▸ **Prompt**: Look through the entries below for the string "github", and copy each line where it is found.

----- Material for this task

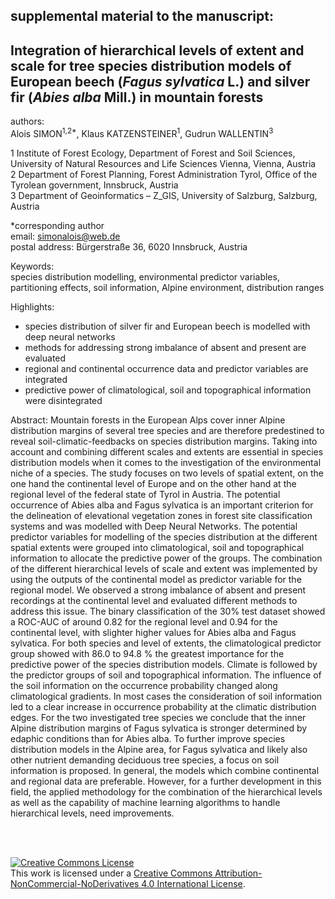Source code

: ## supplemental material to the manuscript:

## Integration of hierarchical levels of extent and scale for tree species distribution models of European beech (*Fagus sylvatica* L.) and silver fir (*Abies alba* Mill.) in mountain forests

authors:   
Alois SIMON<sup>1,2*</sup>, Klaus KATZENSTEINER<sup>1</sup>, Gudrun WALLENTIN<sup>3</sup>

1 Institute of Forest Ecology, Department of Forest and Soil Sciences, University of Natural Resources and Life Sciences Vienna, 
Vienna, Austria  
2 Department of Forest Planning, Forest Administration Tyrol, Office of the Tyrolean government, Innsbruck, Austria  
3 Department of Geoinformatics – Z_GIS, University of Salzburg, Salzburg, Austria

*corresponding author   
email: simonalois@web.de  
postal address: Bürgerstraße 36, 6020 Innsbruck, Austria  



Keywords:  
species distribution modelling, environmental predictor variables, partitioning effects, soil information, Alpine environment, distribution ranges 

Highlights:
- species distribution of silver fir and European beech is modelled with deep neural networks
- methods for addressing strong imbalance of absent and present are evaluated 
- regional and continental occurrence data and predictor variables are integrated
- predictive power of climatological, soil and topographical information were disintegrated

Abstract:
Mountain forests in the European Alps cover inner Alpine distribution margins of several tree species and are therefore predestined to reveal soil-climatic-feedbacks on species distribution margins. Taking into account and combining different scales and extents are essential in species distribution models when it comes to the investigation of the environmental niche of a species. The study focuses on two levels of spatial extent, on the one hand the continental level of Europe and on the other hand at the regional level of the federal state of Tyrol in Austria. The potential occurrence of Abies alba and Fagus sylvatica is an important criterion for the delineation of elevational vegetation zones in forest site classification systems and was modelled with Deep Neural Networks. The potential predictor variables for modelling of the species distribution at the different spatial extents were grouped into climatological, soil and topographical information to allocate the predictive power of the groups. The combination of the different hierarchical levels of scale and extent was implemented by using the outputs of the continental model as predictor variable for the regional model. We observed a strong imbalance of absent and present recordings at the continental level and evaluated different methods to address this issue. The binary classification of the 30% test dataset showed a ROC-AUC of around 0.82 for the regional level and 0.94 for the continental level, with slighter higher values for Abies alba and Fagus sylvatica. For both species and level of extents, the climatological predictor group showed with 86.0 to 94.8 % the greatest importance for the predictive power of the species distribution models. Climate is followed by the predictor groups of soil and topographical information. The influence of the soil information on the occurrence probability changed along climatological gradients. In most cases the consideration of soil information led to a clear increase in occurrence probability at the climatic distribution edges. For the two investigated tree species we conclude that the inner Alpine distribution margins of Fagus sylvatica is stronger determined by edaphic conditions than for Abies alba. To further improve species distribution models in the Alpine area, for Fagus sylvatica and likely also other nutrient demanding deciduous tree species, a focus on soil information is proposed. In general, the models which combine continental and regional data are preferable. However, for a further development in this field, the applied methodology for the combination of the hierarchical levels as well as the capability of machine learning algorithms to handle hierarchical levels, need improvements.

<br>
<br>

<a rel="license" href="http://creativecommons.org/licenses/by-nc-nd/4.0/"><img alt="Creative Commons License" style="border-width:0" src="https://i.creativecommons.org/l/by-nc-nd/4.0/88x31.png" /></a><br />This work is licensed under a <a rel="license" href="http://creativecommons.org/licenses/by-nc-nd/4.0/">Creative Commons Attribution-NonCommercial-NoDerivatives 4.0 International License</a>.
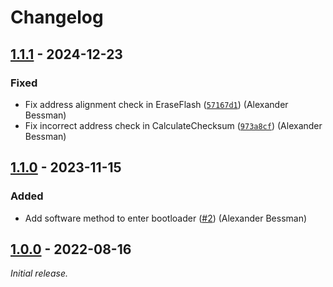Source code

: # Changelog

## [1.1.1] - 2024-12-23

### Fixed

- Fix address alignment check in EraseFlash ([`57167d1`](https://github.com/fossasia/pslab-bootloader/commit/57167d1d13356bcfb4501b701d50ea96d307ac89)) (Alexander Bessman)
- Fix incorrect address check in CalculateChecksum ([`973a8cf`](https://github.com/fossasia/pslab-bootloader/commit/973a8cfa1babd43c198d81fda5d2ca30cd23c45c)) (Alexander Bessman)

## [1.1.0] - 2023-11-15

### Added

- Add software method to enter bootloader ([#2](https://github.com/fossasia/pslab-bootloader/pull/2)) (Alexander Bessman)

## [1.0.0] - 2022-08-16

_Initial release._

[1.1.1]: https://github.com/fossasia/pslab-bootloader/releases/tag/1.1.1
[1.1.0]: https://github.com/fossasia/pslab-bootloader/releases/tag/1.1.0
[1.0.0]: https://github.com/fossasia/pslab-bootloader/releases/tag/v1.0.0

----------

▸ **Written response**:
- Fix address alignment check in EraseFlash ([`57167d1`](https://github.com/fossasia/pslab-bootloader/commit/57167d1d13356bcfb4501b701d50ea96d307ac89)) (Alexander Bessman)
- Fix incorrect address check in CalculateChecksum ([`973a8cf`](https://github.com/fossasia/pslab-bootloader/commit/973a8cfa1babd43c198d81fda5d2ca30cd23c45c)) (Alexander Bessman)
- Add software method to enter bootloader ([#2](https://github.com/fossasia/pslab-bootloader/pull/2)) (Alexander Bessman)
[1.1.1]: https://github.com/fossasia/pslab-bootloader/releases/tag/1.1.1
[1.1.0]: https://github.com/fossasia/pslab-bootloader/releases/tag/1.1.0
[1.0.0]: https://github.com/fossasia/pslab-bootloader/releases/tag/v1.0.0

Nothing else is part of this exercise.